• WORK REQUIRED:
Using only the entries below, output the lines starting at the one containing "## Features" and ending at the one containing "This is the", exactly and inclusive of both, omitting the pictures.
++++
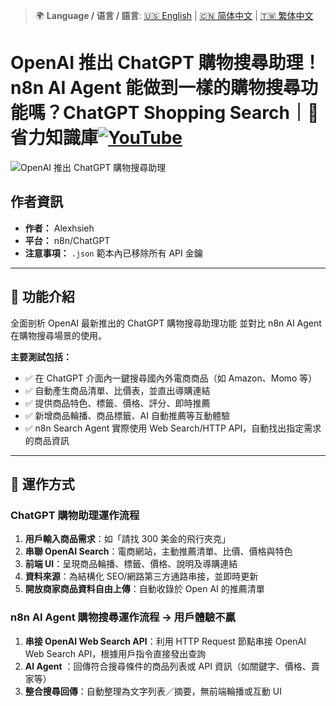 > 🌍 **Language / 语言 / 語言**: [🇺🇸 English](./readme-en.md) | [🇨🇳 简体中文](./readme-cn.md) | [🇹🇼 繁体中文](./readme.md)
# OpenAI 推出 ChatGPT 購物搜尋助理！n8n AI Agent 能做到一樣的購物搜尋功能嗎？ChatGPT Shopping Search｜🧠 省力知識庫[![YouTube](https://img.shields.io/badge/Watch%20on-YouTube-red?logo=youtube)](https://youtu.be/5pkLFXLQp6U)

![OpenAI 推出 ChatGPT 購物搜尋助理](https://github.com/qwedsazxc78/ai-automation-n8n/blob/main/n8n/21-n8n-shopping-search-agent/cover.png?raw=true)

## 作者資訊

* **作者：** Alexhsieh
* **平台：** n8n/ChatGPT
* **注意事項：** `.json` 範本內已移除所有 API 金鑰

---

## 📌 功能介紹

全面剖析 OpenAI 最新推出的 ChatGPT 購物搜尋助理功能
並對比 n8n AI Agent 在購物搜尋場景的使用。

**主要測試包括：**

* ✅ 在 ChatGPT 介面內一鍵搜尋國內外電商商品（如 Amazon、Momo 等）
* ✅ 自動產生商品清單、比價表，並直出導購連結
* ✅ 提供商品特色、標籤、價格、評分、即時推薦
* ✅ 新增商品輪播、商品標籤、AI 自動推薦等互動體驗
* ✅ n8n Search Agent 實際使用 Web Search/HTTP API，自動找出指定需求的商品資訊

---

## 🔧 運作方式

### ChatGPT 購物助理運作流程

1. **用戶輸入商品需求**：如「請找 300 美金的飛行夾克」
2. **串聯 OpenAI Search**：電商網站，主動推薦清單、比價、價格與特色
3. **前端 UI**：呈現商品輪播、標籤、價格、說明及導購連結
4. **資料來源**：為結構化 SEO/網路第三方通路串接，並即時更新
5. **開放商家商品資料自由上傳**：自動收錄於 Open AI 的推薦清單

### n8n AI Agent 購物搜尋運作流程 -> 用戶體驗不贏

1. **串接 OpenAI Web Search API**：利用 HTTP Request 節點串接 OpenAI Web Search API，根據用戶指令直接發出查詢
2. **AI Agent** ：回傳符合搜尋條件的商品列表或 API 資訊（如關鍵字、價格、賣家等）
3. **整合搜尋回傳**：自動整理為文字列表／摘要，無前端輪播或互動 UI
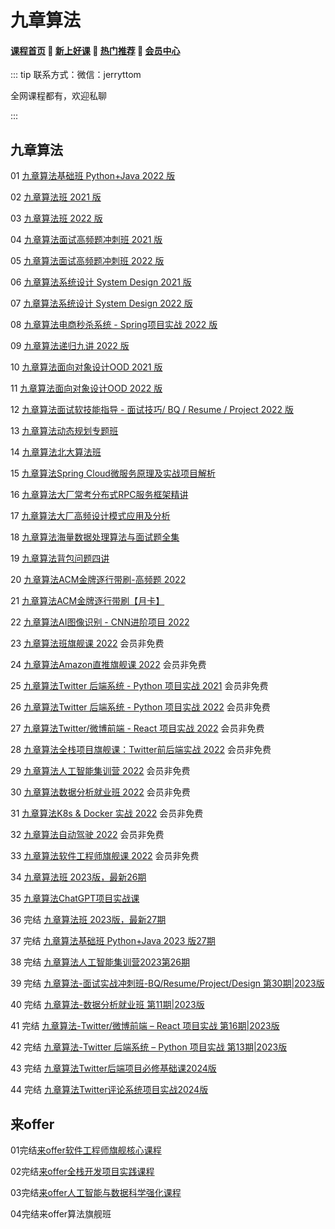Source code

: # 九章算法

#### [**课程首页**](../../README.md) 💖 [**新上好课**](./xshk.md) 💖 [**热门推荐**](./rmtj.md) 💖 [**会员中心**](./vip.md)

::: tip
联系方式：微信：jerryttom

全网课程都有，欢迎私聊

:::

## 九章算法

01 [九章算法基础班 Python+Java 2022 版](https://www.jiuzhang.com/course/84)

02 [九章算法班 2021 版](https://www.jiuzhang.com/course/71)

03 [九章算法班 2022 版](https://www.jiuzhang.com/course/71)

04 [九章算法面试高频题冲刺班 2021 版](https://www.jiuzhang.com/course/80/)

05 [九章算法面试高频题冲刺班 2022 版](https://www.jiuzhang.com/course/80/)

06 [九章算法系统设计 System Design 2021 版](https://www.jiuzhang.com/course/77)

07 [九章算法系统设计 System Design 2022 版](https://www.jiuzhang.com/course/77)

08 [九章算法电商秒杀系统 - Spring项目实战 2022 版](https://www.jiuzhang.com/course/86/)

09 [九章算法递归九讲 2022 版](https://www.jiuzhang.com/course/94)

10 [九章算法面向对象设计OOD 2021 版](https://www.jiuzhang.com/course/40/)

11 [九章算法面向对象设计OOD 2022 版](https://www.jiuzhang.com/course/120)

12 [九章算法面试软技能指导 - 面试技巧/ BQ / Resume / Project 2022 版](https://www.jiuzhang.com/course/69/)

13 [九章算法动态规划专题班](https://www.jiuzhang.com/course/36/)

14 [九章算法北大算法班](https://www.jiuzhang.com/course/110/)

15 [九章算法Spring Cloud微服务原理及实战项目解析](https://www.jiuzhang.com/course/82/)

16 [九章算法大厂常考分布式RPC服务框架精讲](https://www.jiuzhang.com/course/83/)

17 [九章算法大厂高频设计模式应用及分析](https://www.jiuzhang.com/course/78/)

18 [九章算法海量数据处理算法与面试题全集](https://www.jiuzhang.com/course/56/)

19 [九章算法背包问题四讲](https://www.jiuzhang.com/course/32/)

20 [九章算法ACM金牌逐行带刷-高频题 2022](https://www.jiuzhang.com/course/111/)

21 [九章算法ACM金牌逐行带刷【月卡】](https://www.jiuzhang.com/course/128)

22 [九章算法AI图像识别 - CNN进阶项目 2022](https://www.jiuzhang.com/course/88)

23 [九章算法班旗舰课 2022](https://www.jiuzhang.com/premium-course/160/) 会员非免费

24 [九章算法Amazon直推旗舰课 2022](https://www.jiuzhang.com/premium-course/249) 会员非免费

25 [九章算法Twitter 后端系统 - Python 项目实战 2021](https://www.jiuzhang.com/course/89/) 会员非免费

26 [九章算法Twitter 后端系统 - Python 项目实战 2022](https://www.jiuzhang.com/course/89/) 会员非免费

27 [九章算法Twitter/微博前端 - React 项目实战 2022](https://www.jiuzhang.com/course/119) 会员非免费

28 [九章算法全栈项目旗舰课：Twitter前后端实战 2022](https://www.jiuzhang.com/premium-course/250/) 会员非免费

29 [九章算法人工智能集训营 2022](https://www.jiuzhang.com/course/20/) 会员非免费

30 [九章算法数据分析就业班 2022](https://www.jiuzhang.com/course/104/) 会员非免费

31 [九章算法K8s & Docker 实战 2022](https://www.jiuzhang.com/course/117) 会员非免费

32 [九章算法自动驾驶 2022](https://www.jiuzhang.com/course/115) 会员非免费

33 [九章算法软件工程师旗舰课 2022](https://www.jiuzhang.com/premium-course/159/) 会员非免费

34 [九章算法班 2023版，最新26期](https://www.jiuzhang.com/course/71)

35 [九章算法ChatGPT项目实战课](https://www.jiuzhang.com/course/150)

36 完结 [九章算法班 2023版，最新27期](https://www.jiuzhang.com/course/71)

37 完结 [九章算法基础班 Python+Java 2023 版27期](https://www.jiuzhang.com/course/84)

38 完结 [九章算法人工智能集训营2023第26期](https://www.jiuzhang.com/course/20/)

39 完结 [九章算法-面试实战冲刺班-BQ/Resume/Project/Design 第30期|2023版](https://www.jiuzhang.com/course/69)

40 完结 [九章算法-数据分析就业班 第11期|2023版](https://www.jiuzhang.com/course/104)

41 完结 [九章算法-Twitter/微博前端 – React 项目实战 第16期|2023版](https://www.jiuzhang.com/course/119)

42 完结 [九章算法-Twitter 后端系统 – Python 项目实战 第13期|2023版](https://www.jiuzhang.com/course/89)

43 完结 [九章算法Twitter后端项目必修基础课2024版](https://www.jiuzhang.com/course/149)

44 完结 [九章算法Twitter评论系统项目实战2024版](https://www.jiuzhang.com/course/135)

## 来offer

01完结[来offer软件工程师旗舰核心课程](https://www.laioffer.com/zh/course/software-development/)

02完结[来offer全栈开发项目实践课程](https://www.laioffer.com/zh/course/full-stack-development/)

03完结[来offer人工智能与数据科学强化课程](https://www.laioffer.com/zh/course/ai-and-data-engineering/)

04完结来offer算法旗舰班

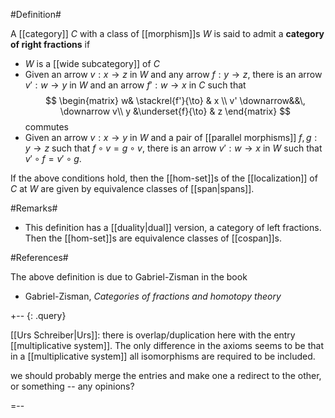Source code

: #Definition#

A [[category]] $C$ with a class of [[morphism]]s $W$ is said to admit a **category of right fractions** if

* $W$ is a [[wide subcategory]] of $C$
* Given an arrow $v:x\to z$ in $W$ and any arrow $f: y\to z$, there is an arrow $v':w \to y$ in $W$ and an arrow $f':w \to x$ in $C$ such that
$$
\begin{matrix}
  w& \stackrel{f'}{\to} & x \\
  v' \downarrow&&\, \downarrow v\\
  y &\underset{f}{\to} & z
\end{matrix}
$$
commutes
* Given an arrow $v:x\to y$ in $W$ and a pair of [[parallel morphisms]] $f,g: y\to z$ such that $f\circ v = g \circ v$, there is an arrow $v':w\to x$ in $W$ such that $v'\circ f = v' \circ g$.

If the above conditions hold, then the [[hom-set]]s of the [[localization]] of $C$ at $W$ are given by equivalence classes of [[span|spans]].

#Remarks#

* This definition has a [[duality|dual]] version, a category of left fractions. Then the [[hom-set]]s are equivalence classes of [[cospan]]s.


#References#

The above definition is due to Gabriel-Zisman in the book 

* Gabriel-Zisman, _Categories of fractions and homotopy theory_



+-- {: .query}

[[Urs Schreiber|Urs]]: there is overlap/duplication here with the entry [[multiplicative system]]. The only difference in the axioms seems to be that in a [[multiplicative system]] all isomorphisms are required to be included.

we should probably merge the entries and make one a redirect to the other, or something -- any opinions?

=--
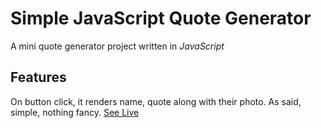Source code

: # Simple JavaScript Quote Generator 
A mini quote generator project written in _JavaScript_
## Features
On button click, it renders name, quote along with their photo.
As said, simple, nothing fancy.
[See Live](https://quotegenerator-ash.netlify.app)
 
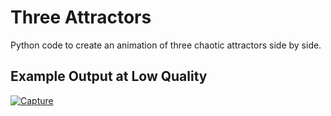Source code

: # Three Attractors
Python code to create an animation of three chaotic attractors side by side.

## Example Output at Low Quality
[![Capture](https://github.com/shabab-kabir/Three_Attractors/assets/126777449/efff1e68-f151-49b2-95c8-2828d187ca80)](https://github.com/shabab-kabir/Three_Attractors/assets/126777449/27847088-97d2-4187-ac4d-63603951e894)
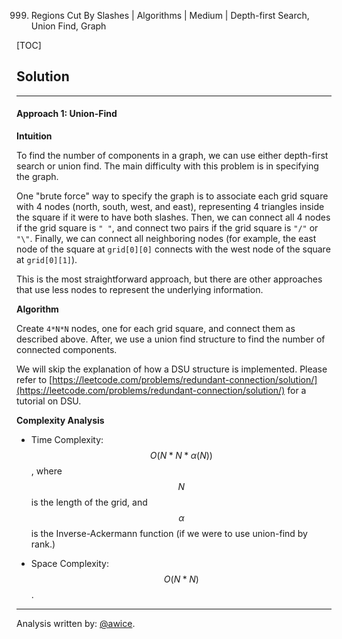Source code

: 999. Regions Cut By Slashes | Algorithms | Medium | Depth-first Search, Union Find, Graph

[TOC]

## Solution
---
#### Approach 1: Union-Find

**Intuition**

To find the number of components in a graph, we can use either depth-first search or union find.  The main difficulty with this problem is in specifying the graph.

One "brute force" way to specify the graph is to associate each grid square with 4 nodes (north, south, west, and east), representing 4 triangles inside the square if it were to have both slashes.  Then, we can connect all 4 nodes if the grid square is `" "`, and connect two pairs if the grid square is `"/"` or `"\"`.  Finally, we can connect all neighboring nodes (for example, the east node of the square at `grid[0][0]` connects with the west node of the square at `grid[0][1]`).

This is the most straightforward approach, but there are other approaches that use less nodes to represent the underlying information.

**Algorithm**

Create `4*N*N` nodes, one for each grid square, and connect them as described above.  After, we use a union find structure to find the number of connected components.

We will skip the explanation of how a DSU structure is implemented.  Please refer to [https://leetcode.com/problems/redundant-connection/solution/](https://leetcode.com/problems/redundant-connection/solution/) for a tutorial on DSU.



**Complexity Analysis**

* Time Complexity:  $$O(N * N * \alpha(N))$$, where $$N$$ is the length of the grid, and $$\alpha$$ is the Inverse-Ackermann function (if we were to use union-find by rank.)

* Space Complexity:  $$O(N * N)$$.




---
Analysis written by: [@awice](https://leetcode.com/awice).
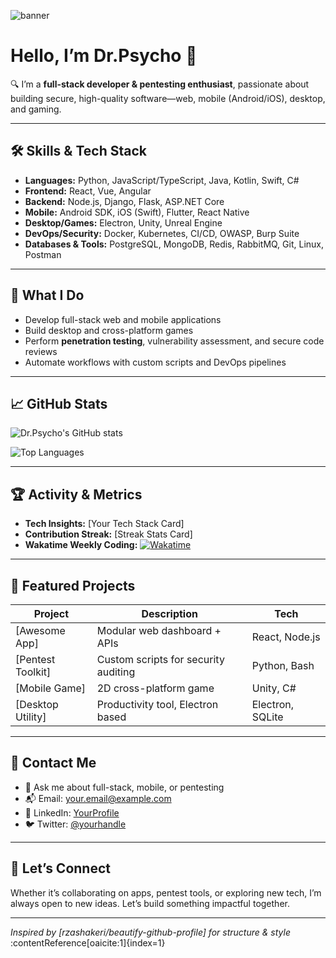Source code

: <!-- Banner -->
![banner](https://your-banner-image-url)

# Hello, I’m **Dr.Psycho** 👋

🔍 I’m a **full-stack developer & pentesting enthusiast**, passionate about building secure, high-quality software—web, mobile (Android/iOS), desktop, and gaming.

---

## 🛠️ Skills & Tech Stack

- **Languages:** Python, JavaScript/TypeScript, Java, Kotlin, Swift, C#
- **Frontend:** React, Vue, Angular
- **Backend:** Node.js, Django, Flask, ASP.NET Core
- **Mobile:** Android SDK, iOS (Swift), Flutter, React Native
- **Desktop/Games:** Electron, Unity, Unreal Engine
- **DevOps/Security:** Docker, Kubernetes, CI/CD, OWASP, Burp Suite
- **Databases & Tools:** PostgreSQL, MongoDB, Redis, RabbitMQ, Git, Linux, Postman

---

## 🚀 What I Do

- Develop full-stack web and mobile applications
- Build desktop and cross-platform games
- Perform **penetration testing**, vulnerability assessment, and secure code reviews
- Automate workflows with custom scripts and DevOps pipelines

---

## 📈 GitHub Stats

![Dr.Psycho's GitHub stats](https://github-readme-stats.vercel.app/api?username=yourusername&show_icons=true&theme=radical)

![Top Languages](https://github-readme-stats.vercel.app/api/top-langs/?username=yourusername&layout=compact&theme=radical)

---

## 🏆 Activity & Metrics

- **Tech Insights:** [Your Tech Stack Card]
- **Contribution Streak:** [Streak Stats Card]
- **Wakatime Weekly Coding:**
  [![Wakatime](https://wakatime.com/badge/user/your-wakatime-id.svg)](https://wakatime.com/@your-wakatime-id)

---

## 📌 Featured Projects

| Project | Description | Tech |
|--------|-------------|------|
| [Awesome App] | Modular web dashboard + APIs | React, Node.js |
| [Pentest Toolkit] | Custom scripts for security auditing | Python, Bash |
| [Mobile Game] | 2D cross-platform game | Unity, C# |
| [Desktop Utility] | Productivity tool, Electron based | Electron, SQLite |

---

## 💼 Contact Me

- 💬 Ask me about full-stack, mobile, or pentesting
- 📬 Email: [your.email@example.com](mailto:your.email@example.com)
- 🔗 LinkedIn: [YourProfile](https://linkedin.com/in/yourprofile)
- 🐦 Twitter: [@yourhandle](https://twitter.com/yourhandle)

---

## 🤝 Let’s Connect

Whether it’s collaborating on apps, pentest tools, or exploring new tech, I’m always open to new ideas. Let’s build something impactful together.

---

*Inspired by [rzashakeri/beautify-github-profile] for structure & style* :contentReference[oaicite:1]{index=1}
++++
• YOUR SOLUTION:
## Features
On button click, it renders name, quote along with their photo.
As said, simple, nothing fancy.
[See Live](https://quotegenerator-ash.netlify.app)
 
Source code

: # Three Attractors
Python code to create an animation of three chaotic attractors side by side.

## Example Output at Low Quality
[![Capture](https://github.com/shabab-kabir/Three_Attractors/assets/126777449/efff1e68-f151-49b2-95c8-2828d187ca80)](https://github.com/shabab-kabir/Three_Attractors/assets/126777449/27847088-97d2-4187-ac4d-63603951e894)
Source code

: 999. Regions Cut By Slashes | Algorithms | Medium | Depth-first Search, Union Find, Graph

[TOC]

## Solution
---
#### Approach 1: Union-Find

**Intuition**

To find the number of components in a graph, we can use either depth-first search or union find.  The main difficulty with this problem is in specifying the graph.

One "brute force" way to specify the graph is to associate each grid square with 4 nodes (north, south, west, and east), representing 4 triangles inside the square if it were to have both slashes.  Then, we can connect all 4 nodes if the grid square is `" "`, and connect two pairs if the grid square is `"/"` or `"\"`.  Finally, we can connect all neighboring nodes (for example, the east node of the square at `grid[0][0]` connects with the west node of the square at `grid[0][1]`).

This is the most straightforward approach, but there are other approaches that use less nodes to represent the underlying information.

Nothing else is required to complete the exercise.